= Beginning of Section =
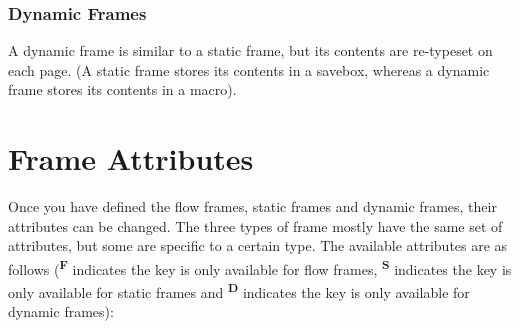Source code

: \documentclass[a4paper]{article}
\begin{document}
\subsubsection{Dynamic Frames}

A dynamic frame is similar to a static frame, but its contents
are re-typeset on each page. (A static frame stores its
contents in a savebox, whereas a dynamic frame stores its
contents in a macro).

\section{Frame Attributes}
\label{sec:modattr}

Once you have defined the {flow frames}, {static frames} and
{dynamic frames}, their attributes can be changed.
The three types of frame mostly have the
same set of attributes, but some are specific to a certain type.
The available attributes are as follows
(\textsuperscript{\textbf{F}} indicates the key is
only available for {flow frames},
\textsuperscript{\textbf{S}} indicates the key is only available
for {static frames}
and \textsuperscript{\textbf{D}} indicates the key
is only available for {dynamic frames}):
\end{document}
= End of Section =
Please write out every line of the listing above exactly, and leave the images behind.

Written solution »
Source code

: \documentclass[a4paper]{article}
\begin{document}
\subsubsection{Dynamic Frames}

A dynamic frame is similar to a static frame, but its contents
are re-typeset on each page. (A static frame stores its
contents in a savebox, whereas a dynamic frame stores its
contents in a macro).

\section{Frame Attributes}
\label{sec:modattr}

Once you have defined the {flow frames}, {static frames} and
{dynamic frames}, their attributes can be changed.
The three types of frame mostly have the
same set of attributes, but some are specific to a certain type.
The available attributes are as follows
(\textsuperscript{\textbf{F}} indicates the key is
only available for {flow frames},
\textsuperscript{\textbf{S}} indicates the key is only available
for {static frames}
and \textsuperscript{\textbf{D}} indicates the key
is only available for {dynamic frames}):
\end{document}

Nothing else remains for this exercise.